Nel “Progetto Camilliano”, la ristrutturazione dell’Ordine vorrebbe che assemblassimo le nostre forze a livello formativo per essere più efficaci: “L’ambito importante e delicato della formazione iniziale è forse l’aspetto che evidenzia in modo inequivocabile la necessità dell’unificazione degli sforzi e della collaborazione interprovinciale e/o interscambio con altri Istituti, sia per una più efficace ottimizzazione delle risorse sia per una più completa formazione dei candidati” (n. 2.4). Questa necessità dell’unificazione degli sforzi e collaborazione fa fatica a concretizzarsi nella formazione e richiede la nostra attenzione. Forse ci vuole un cambio di mentalità, un superamento del provincialismo, che ci aiuti a capire che non possiamo continuare a correre da soli. La mondializzazione o la globalizzazione è un dato di fatto che non si può ignorare, e che ci spinge ad unire le nostre forze per dare una formazione di qualità, capace di essere incisiva nella cultura odierna. In più, il futuro del nostro Ordine, ha bisogno di formatori capaci di formare all’internazionalità e all’interculturalità.
Tutto questo manifesta la necessità e l’urgenza della preparazione dei formatori a poter rispondere al meglio per ciò che concerne la formazione dei candidati alla multiculturalità o interculturalità che hanno preso possesso delle nostre comunità religiose e, in particolare, delle nostre case di formazione. In questo, i Superiori Maggiori hanno un ruolo e una responsabilità nella formazione dei formatori, poiché oggi non basta solo la buona volontà.
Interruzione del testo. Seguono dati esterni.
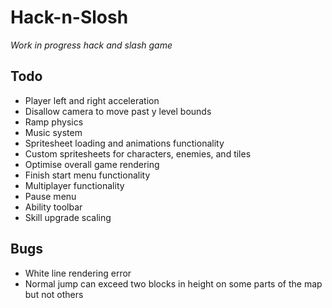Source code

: # Hack-n-Slosh
*Work in progress hack and slash game*

## Todo
* Player left and right acceleration
* Disallow camera to move past y level bounds
* Ramp physics
* Music system
* Spritesheet loading and animations functionality
* Custom spritesheets for characters, enemies, and tiles
* Optimise overall game rendering
* Finish start menu functionality
* Multiplayer functionality
* Pause menu
* Ability toolbar
* Skill upgrade scaling

## Bugs
* White line rendering error
* Normal jump can exceed two blocks in height on some parts of the map but not others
La buona volontà ha bisogno di buoni strumenti di accompagnamento per una adeguata . Uno degli strumenti che può aiutare il formatore a compiere la sua missione è il Regolamento di Formazione che sarà l’argomento principale dell’incontro internazionale dei formatori dell’Ordine che sarà celebrato a Roma dal 13 al 19 ottobre 2017.
La verifica del nostro meeting conclude il Raduno dei Superiori Maggio dell’Ordine – 2017.
Venerdì 30 giugno e sabato 1 luglio i partecipanti si recheranno in pellegrinaggio ai luoghi della Memoria e della Conversione di San Camillo (Manfredonia-Chiesa san Domenico, Valle dell’Inferno, San Giovani Rotondo) accompagnati ed accolti dai confratelli della comunità camilliana di Macchia di Monte sant’Angelo.